Wednesday of the Fourteenth Week in Ordinary Time
July 8, 2020

Today, in God’s Lavish Mercy, we pray with Psalm 105:2-7, a hymn to God’s omnipotent fidelity. The same hymn, with minor variations, appears in the First Book of Chronicles where it is attributed to David after the Ark of the Covenant, which had been lost during battle, was brought home to the tabernacle.
Psalm 105 is also a companion piece to Psalm 106, the first recounting God’s wondrous mercies; the second lamenting Israel’s ungrateful response.
Our passage today is really a call to remember God’s goodness to us and to our communities.
Look to the LORD who is Strength;
seek to serve God constantly.
Remember the wondrous deeds God has wrought,
the signs, and the judgments God has spoken.
The second line here is very important. If we do remember, we will “seek to serve”, to respond by being at one (obedient) to God’s hope for us.
As we pray today, we might want to take a walk down memory lane with God, noticing all the blessings of our lives. We might pay particular attention to the things we once resisted which eventually proved to be disguised benedictions.
Our psalm response today reminds us that God is in everything, even those dark places where God waits to lead us through. We pray for the spiritual insight to look for God in all things.

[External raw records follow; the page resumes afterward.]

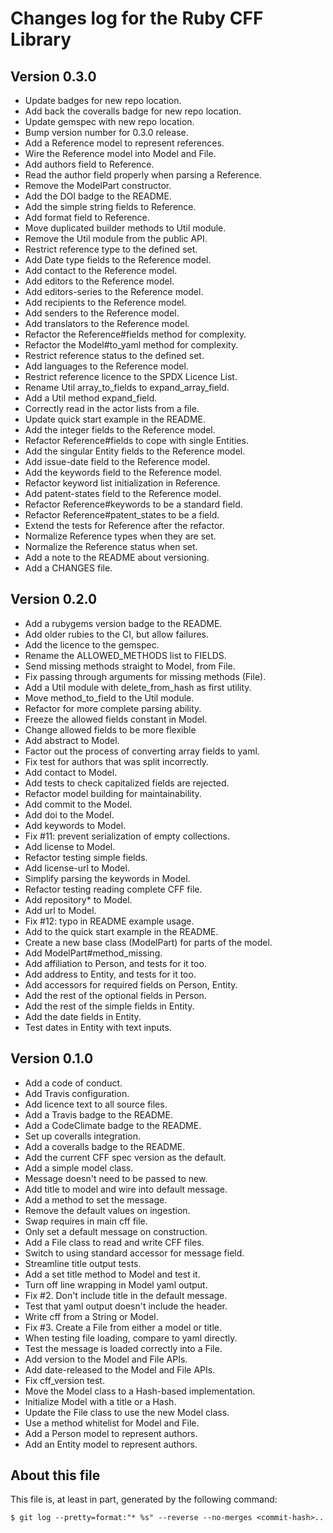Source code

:# Changes log for the Ruby CFF Library

## Version 0.3.0

* Update badges for new repo location.
* Add back the coveralls badge for new repo location.
* Update gemspec with new repo location.
* Bump version number for 0.3.0 release.
* Add a Reference model to represent references.
* Wire the Reference model into Model and File.
* Add authors field to Reference.
* Read the author field properly when parsing a Reference.
* Remove the ModelPart constructor.
* Add the DOI badge to the README.
* Add the simple string fields to Reference.
* Add format field to Reference.
* Move duplicated builder methods to Util module.
* Remove the Util module from the public API.
* Restrict reference type to the defined set.
* Add Date type fields to the Reference model.
* Add contact to the Reference model.
* Add editors to the Reference model.
* Add editors-series to the Reference model.
* Add recipients to the Reference model.
* Add senders to the Reference model.
* Add translators to the Reference model.
* Refactor the Reference#fields method for complexity.
* Refactor the Model#to_yaml method for complexity.
* Restrict reference status to the defined set.
* Add languages to the Reference model.
* Restrict reference licence to the SPDX Licence List.
* Rename Util array_to_fields to expand_array_field.
* Add a Util method expand_field.
* Correctly read in the actor lists from a file.
* Update quick start example in the README.
* Add the integer fields to the Reference model.
* Refactor Reference#fields to cope with single Entities.
* Add the singular Entity fields to the Reference model.
* Add issue-date field to the Reference model.
* Add the keywords field to the Reference model.
* Refactor keyword list initialization in Reference.
* Add patent-states field to the Reference model.
* Refactor Reference#keywords to be a standard field.
* Refactor Reference#patent_states to be a field.
* Extend the tests for Reference after the refactor.
* Normalize Reference types when they are set.
* Normalize the Reference status when set.
* Add a note to the README about versioning.
* Add a CHANGES file.

## Version 0.2.0

* Add a rubygems version badge to the README.
* Add older rubies to the CI, but allow failures.
* Add the licence to the gemspec.
* Rename the ALLOWED_METHODS list to FIELDS.
* Send missing methods straight to Model, from File.
* Fix passing through arguments for missing methods (File).
* Add a Util module with delete_from_hash as first utility.
* Move method_to_field to the Util module.
* Refactor for more complete parsing ability.
* Freeze the allowed fields constant in Model.
* Change allowed fields to be more flexible
* Add abstract to Model.
* Factor out the process of converting array fields to yaml.
* Fix test for authors that was split incorrectly.
* Add contact to Model.
* Add tests to check capitalized fields are rejected.
* Refactor model building for maintainability.
* Add commit to the Model.
* Add doi to the Model.
* Add keywords to Model.
* Fix #11: prevent serialization of empty collections.
* Add license to Model.
* Refactor testing simple fields.
* Add license-url to Model.
* Simplify parsing the keywords in Model.
* Refactor testing reading complete CFF file.
* Add repository* to Model.
* Add url to Model.
* Fix #12: typo in README example usage.
* Add to the quick start example in the README.
* Create a new base class (ModelPart) for parts of the model.
* Add ModelPart#method_missing.
* Add affiliation to Person, and tests for it too.
* Add address to Entity, and tests for it too.
* Add accessors for required fields on Person, Entity.
* Add the rest of the optional fields in Person.
* Add the rest of the simple fields in Entity.
* Add the date fields in Entity.
* Test dates in Entity with text inputs.

## Version 0.1.0

* Add a code of conduct.
* Add Travis configuration.
* Add licence text to all source files.
* Add a Travis badge to the README.
* Add a CodeClimate badge to the README.
* Set up coveralls integration.
* Add a coveralls badge to the README.
* Add the current CFF spec version as the default.
* Add a simple model class.
* Message doesn't need to be passed to new.
* Add title to model and wire into default message.
* Add a method to set the message.
* Remove the default values on ingestion.
* Swap requires in main cff file.
* Only set a default message on construction.
* Add a File class to read and write CFF files.
* Switch to using standard accessor for message field.
* Streamline title output tests.
* Add a set title method to Model and test it.
* Turn off line wrapping in Model yaml output.
* Fix #2. Don't include title in the default message.
* Test that yaml output doesn't include the header.
* Write cff from a String or Model.
* Fix #3. Create a File from either a model or title.
* When testing file loading, compare to yaml directly.
* Test the message is loaded correctly into a File.
* Add version to the Model and File APIs.
* Add date-released to the Model and File APIs.
* Fix cff_version test.
* Move the Model class to a Hash-based implementation.
* Initialize Model with a title or a Hash.
* Update the File class to use the new Model class.
* Use a method whitelist for Model and File.
* Add a Person model to represent authors.
* Add an Entity model to represent authors.

## About this file

This file is, at least in part, generated by the following command:

```shell
$ git log --pretty=format:"* %s" --reverse --no-merges <commit-hash>..
```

Poetry: The light shouts in your tree-top, and the face – Rainer Maria Rilke
The light shouts in your tree-top, and the face of all things becomes radiant and vain; only at dusk do they find you again. The twilight hour, the tenderness of space, lays on a thousand heads a thousand hands, and strangeness grows devout where they have lain. With this gentlest of gestures you would hold the world, thus only and not otherwise. You lean from out its skies to capture earth, and feel it underneath your mantle’s folds. You have so mild a way of being. They who name you loudly when they come to pray forget your nearness. From your hands that tower above us, mountainously, lo, there soars, to give the law whereby our senses live, dark-browed, your wordless power.
Music: Remember Mercy – The Many
Very powerful reflection and music today, Sr. Renee! Thank you for all you share to enhance our quiet time of reflection! God bless!